[[ PROVIDED DATA open ]]

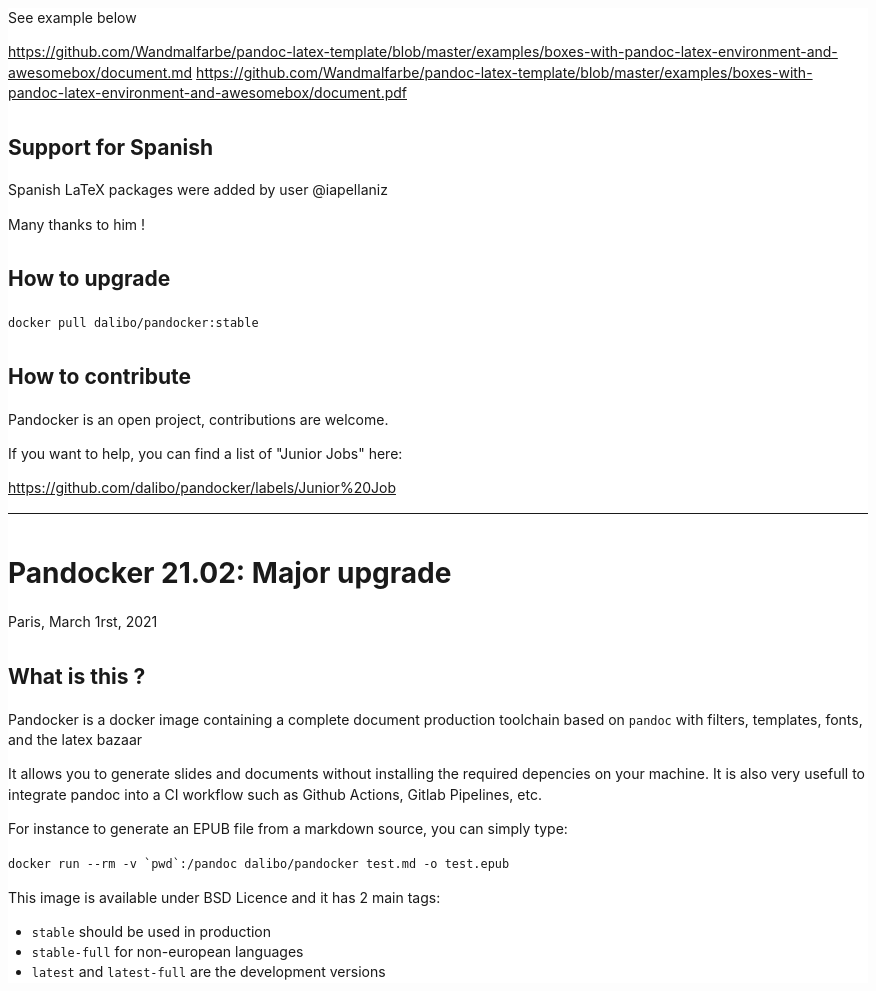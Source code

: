 See example below

https://github.com/Wandmalfarbe/pandoc-latex-template/blob/master/examples/boxes-with-pandoc-latex-environment-and-awesomebox/document.md
https://github.com/Wandmalfarbe/pandoc-latex-template/blob/master/examples/boxes-with-pandoc-latex-environment-and-awesomebox/document.pdf

Support for Spanish
--------------------------------------------------------------------------------

Spanish LaTeX packages were added by user @iapellaniz

Many thanks to him !

How to upgrade
--------------------------------------------------------------------------------

```console
docker pull dalibo/pandocker:stable
```


How to contribute
--------------------------------------------------------------------------------

Pandocker is an open project, contributions are welcome.

If you want to help, you can find a list of "Junior Jobs" here:

<https://github.com/dalibo/pandocker/labels/Junior%20Job>



---



Pandocker 21.02: Major upgrade
================================================================================

Paris, March 1rst, 2021

What is this ?
--------------------------------------------------------------------------------

Pandocker is a docker image containing a complete document production toolchain
based on `pandoc` with filters, templates, fonts, and the latex bazaar

It allows you to generate slides and documents without installing the required
depencies on your machine. It is also very usefull to integrate pandoc into
a CI workflow such as Github Actions, Gitlab Pipelines, etc.

For instance to generate an EPUB file from a markdown source, you can simply
type:

```
docker run --rm -v `pwd`:/pandoc dalibo/pandocker test.md -o test.epub
```

This image is available under BSD Licence and it has 2 main tags:

* `stable` should be used in production
* `stable-full` for non-european languages
* `latest` and `latest-full` are the development versions
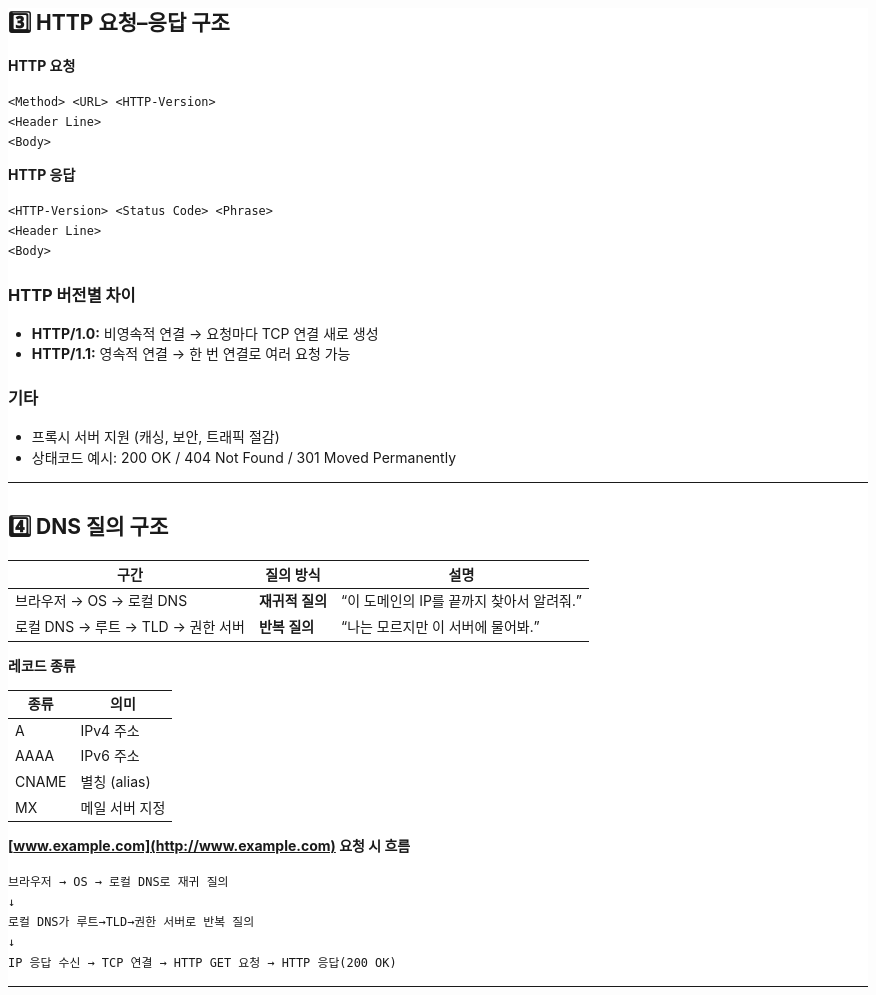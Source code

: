 
## 3️⃣ HTTP 요청–응답 구조

**HTTP 요청**

```
<Method> <URL> <HTTP-Version>
<Header Line>
<Body>
```

**HTTP 응답**

```
<HTTP-Version> <Status Code> <Phrase>
<Header Line>
<Body>
```

### HTTP 버전별 차이

* **HTTP/1.0:** 비영속적 연결 → 요청마다 TCP 연결 새로 생성
* **HTTP/1.1:** 영속적 연결 → 한 번 연결로 여러 요청 가능

### 기타

* 프록시 서버 지원 (캐싱, 보안, 트래픽 절감)
* 상태코드 예시: 200 OK / 404 Not Found / 301 Moved Permanently

---

## 4️⃣ DNS 질의 구조

| 구간                        | 질의 방식      | 설명                        |
| ------------------------- | ---------- | ------------------------- |
| 브라우저 → OS → 로컬 DNS        | **재귀적 질의** | “이 도메인의 IP를 끝까지 찾아서 알려줘.” |
| 로컬 DNS → 루트 → TLD → 권한 서버 | **반복 질의**  | “나는 모르지만 이 서버에 물어봐.”      |

**레코드 종류**

| 종류    | 의미         |
| ----- | ---------- |
| A     | IPv4 주소    |
| AAAA  | IPv6 주소    |
| CNAME | 별칭 (alias) |
| MX    | 메일 서버 지정   |

**[www.example.com](http://www.example.com) 요청 시 흐름**

```
브라우저 → OS → 로컬 DNS로 재귀 질의
↓
로컬 DNS가 루트→TLD→권한 서버로 반복 질의
↓
IP 응답 수신 → TCP 연결 → HTTP GET 요청 → HTTP 응답(200 OK)
```

---
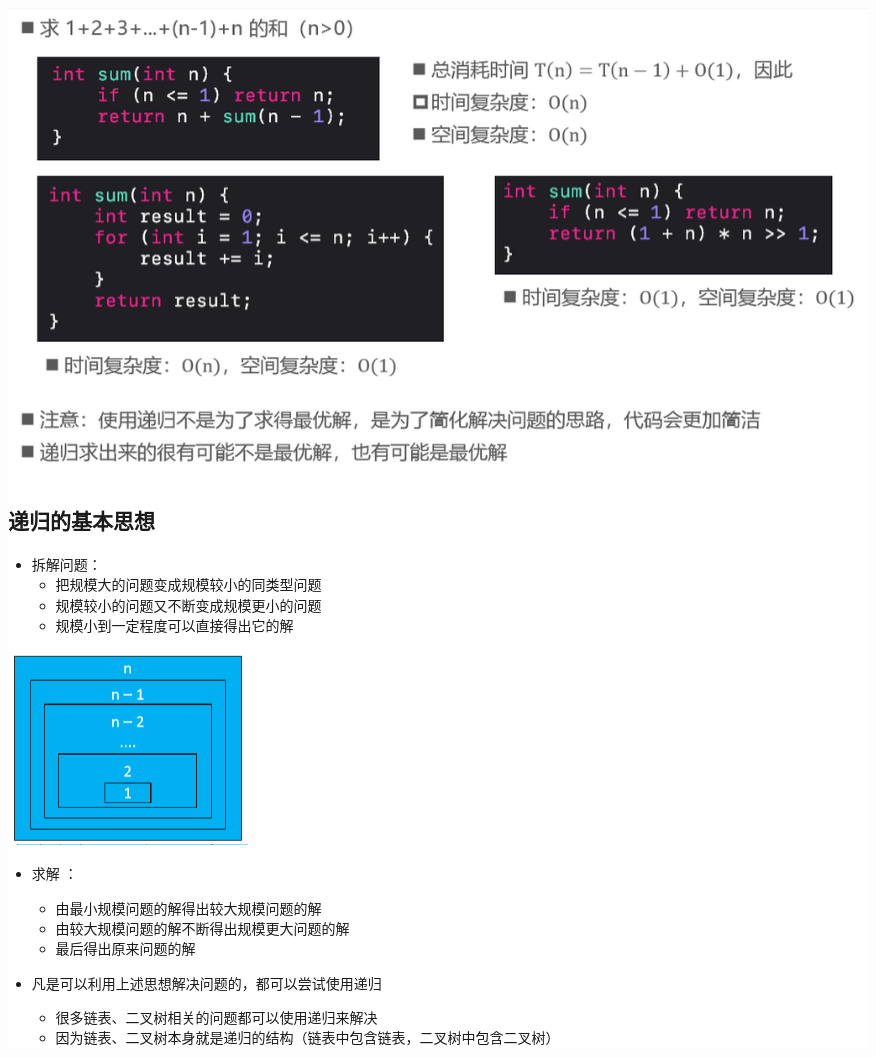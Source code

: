 ![image-20200311175143600](图片.assets/image-20200311175143600.png)

## 递归的基本思想

- 拆解问题：
  - 把规模大的问题变成规模较小的同类型问题 
  - 规模较小的问题又不断变成规模更小的问题 
  - 规模小到一定程度可以直接得出它的解

![image-20200311175624370](图片.assets/image-20200311175624370.png)

- 求解 ：
  - 由最小规模问题的解得出较大规模问题的解 
  - 由较大规模问题的解不断得出规模更大问题的解 
  - 最后得出原来问题的解

- 凡是可以利用上述思想解决问题的，都可以尝试使用递归 
  - 很多链表、二叉树相关的问题都可以使用递归来解决 
  - 因为链表、二叉树本身就是递归的结构（链表中包含链表，二叉树中包含二叉树）
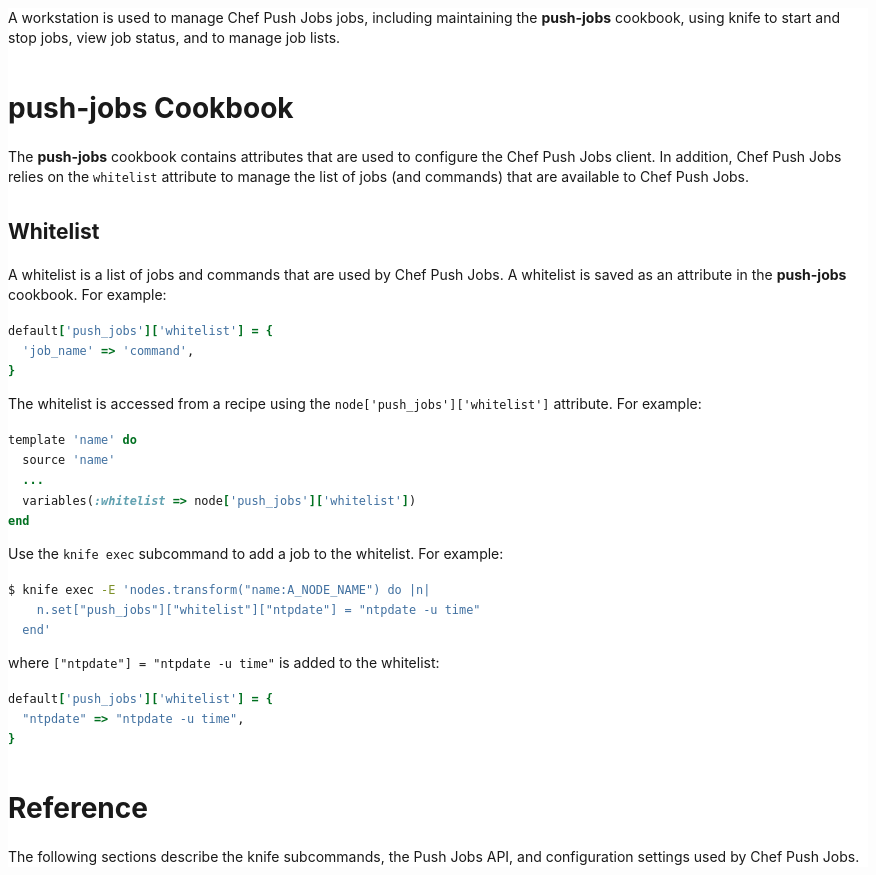 A workstation is used to manage Chef Push Jobs jobs, including
maintaining the **push-jobs** cookbook, using knife to start and stop
jobs, view job status, and to manage job lists.

**push-jobs** Cookbook
======================

The **push-jobs** cookbook contains attributes that are used to
configure the Chef Push Jobs client. In addition, Chef Push Jobs relies
on the `whitelist` attribute to manage the list of jobs (and commands)
that are available to Chef Push Jobs.

Whitelist
---------

A whitelist is a list of jobs and commands that are used by Chef Push
Jobs. A whitelist is saved as an attribute in the **push-jobs**
cookbook. For example:

``` ruby
default['push_jobs']['whitelist'] = {
  'job_name' => 'command',
}
```

The whitelist is accessed from a recipe using the
`node['push_jobs']['whitelist']` attribute. For example:

``` ruby
template 'name' do
  source 'name'
  ...
  variables(:whitelist => node['push_jobs']['whitelist'])
end
```

Use the `knife exec` subcommand to add a job to the whitelist. For
example:

``` bash
$ knife exec -E 'nodes.transform("name:A_NODE_NAME") do |n|
    n.set["push_jobs"]["whitelist"]["ntpdate"] = "ntpdate -u time"
  end'
```

where `["ntpdate"] = "ntpdate -u time"` is added to the whitelist:

``` ruby
default['push_jobs']['whitelist'] = {
  "ntpdate" => "ntpdate -u time",
}
```

Reference
=========

The following sections describe the knife subcommands, the Push Jobs
API, and configuration settings used by Chef Push Jobs.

[[ PROVIDED DATA closed ]]

> _ABOUT THIS TASK_
The lines sought are those in the data above that include the string "upgrade"; copy each one.

> _TASK SOLUTION_
How to upgrade
Pandocker 21.02: Major upgrade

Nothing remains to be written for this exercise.